Friday, April 24, 2009

Rubber ducky, you're the one!

The April EtsyFAST challenge theme is "Just Ducky". I felt like going with a rather literal interpretation of the theme and work out a small motif shaped like the stereotypical bath toy. I decided the best way to go was to make a simple braid outline, similar to the one I used for the heart earrings, but with a plaited filling rather than a torchon-type ground.

The first difficulty I encountered was how to create the narrow, tapered shape needed for a beak. I remembered a design I once saw, which used a leaf-shaped tally for a bird's beak. I made the drawing for the pricking based on this idea, and added in a spot for a small seed bead to be worked in, representing the duck's eye.
Next, I scanned the drawing in to my computer and mirrored the image so that I can make a ducky facing whichever direction I like. After printing the design, I cut it down to a square. I prepared the pricking by using clear contact paper to stick the printed design onto a slighlty larger square cut from a file folder. Finally, I used a pin to poke holes in all the designated spots.
For working the lace, I decided on a very bright yellow cotton sewing-weight thread. I also got some bright orange cotton thread for the beak, and tiny size 15 black seed beads for the eyes.
Now, a tally is worked using only two pairs of bobbins. Each bobbin is used singly as one is woven back and forth, forming a small, dense shape. So in order to make the beak a different color from the rest of the lace, I started by hanging in the two pairs of yellow-wound bobbins as usual, but instead of using one of them to weave the beak, I hung in a single orange-wrapped bobbin as well. I used the two center bobbins as one. The method I learned for making tallies includes tying the worker thread around one of the others at the beginning and end anyway, so that made a convenient way to bring the contrast thread in and out.
After working the beak and removing the single orange bobbin, I added in more bobbins for a total of seven pairs and worked in cloth stitch to the eye. I incorporated the bead using my amazingly helpful teeny teeny tiny 0.4 mm crochet hook, then worked on around, completing the head in straightforward cloth stitch. For the body, I used a simple braid: cloth stitch with twists setting off the outside edge. As I worked it, i found a few spots where I preferred the pins to be place closer in. So I poked new holes and moved the pins. After completing the body and discarding most of the threads, I kept two pairs to form one side of the plaited filling, and added in two more pairs for the other half.
I plaited the filling pairs a little, worked the pairs through each other at the crossing, and continued on to a couple of picots. After another crossing and finishing off, the ducky was done!
But I wasn't completely satisfied with my little duck. The contrast beak was fantastic, but the way I added the additional pairs in left a gap. Also, the plaited filling didn't seem quite stable, due in part to the fact that I have not yet fully mastered right-hand picots, I expect.
So for the next ducky, I started with three pairs, with each pair used as a single thread in the tally when woven with the orange. This made the transition from the beak to the head much more smooth, but does make the beak tally a little wider. Since rubber duckies don't usually have sharp beaks, that didn't bother me. For the filling, I skipped the picots altogether, and just sewed the plaits to pinholes to make the shape. Happy with this one, I went on and made another the same way, and made them into a slightly silly pair of earrings!

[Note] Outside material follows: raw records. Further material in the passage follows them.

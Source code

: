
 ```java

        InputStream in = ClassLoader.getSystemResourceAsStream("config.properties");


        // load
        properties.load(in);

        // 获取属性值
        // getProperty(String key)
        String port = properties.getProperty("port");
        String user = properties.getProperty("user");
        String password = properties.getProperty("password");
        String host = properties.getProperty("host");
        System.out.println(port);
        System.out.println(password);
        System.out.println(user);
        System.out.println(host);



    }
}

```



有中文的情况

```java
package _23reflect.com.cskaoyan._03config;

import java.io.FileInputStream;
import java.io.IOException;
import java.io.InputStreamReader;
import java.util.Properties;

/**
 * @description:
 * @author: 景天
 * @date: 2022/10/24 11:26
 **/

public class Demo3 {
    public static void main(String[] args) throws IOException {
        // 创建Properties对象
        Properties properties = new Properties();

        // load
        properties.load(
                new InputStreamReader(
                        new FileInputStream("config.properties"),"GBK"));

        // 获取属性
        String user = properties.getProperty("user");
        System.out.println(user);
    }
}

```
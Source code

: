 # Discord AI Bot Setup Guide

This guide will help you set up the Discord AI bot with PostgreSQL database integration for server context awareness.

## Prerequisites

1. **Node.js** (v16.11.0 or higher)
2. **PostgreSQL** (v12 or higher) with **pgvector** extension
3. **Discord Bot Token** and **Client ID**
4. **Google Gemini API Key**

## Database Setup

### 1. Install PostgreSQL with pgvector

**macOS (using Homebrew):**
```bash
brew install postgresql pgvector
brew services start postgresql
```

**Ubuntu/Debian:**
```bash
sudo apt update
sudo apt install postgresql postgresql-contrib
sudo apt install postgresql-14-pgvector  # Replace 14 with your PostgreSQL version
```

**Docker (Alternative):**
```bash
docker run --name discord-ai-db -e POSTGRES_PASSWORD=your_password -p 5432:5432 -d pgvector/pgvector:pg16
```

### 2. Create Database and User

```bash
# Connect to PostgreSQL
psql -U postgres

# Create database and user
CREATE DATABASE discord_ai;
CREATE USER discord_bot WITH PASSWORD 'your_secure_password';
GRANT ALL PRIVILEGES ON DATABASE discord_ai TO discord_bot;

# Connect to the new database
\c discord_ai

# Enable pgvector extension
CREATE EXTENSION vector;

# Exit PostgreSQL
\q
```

I have an idea for using the same pricking to make some more realistically-colored ducks, so stay tuned for an update when I complete them!


Giggles said...

That's adorable!

Sachi said...

wow. your store is lovely. I'm impressed with the wonderful variety of items. and I really love these ducks. that bobbin lace looks like a lot of fun.

Thank you for keeping the old craft alive.


Kipik said...

Your duckies are sooo adorable! you have realy mastered this ancient art! I'm impressed!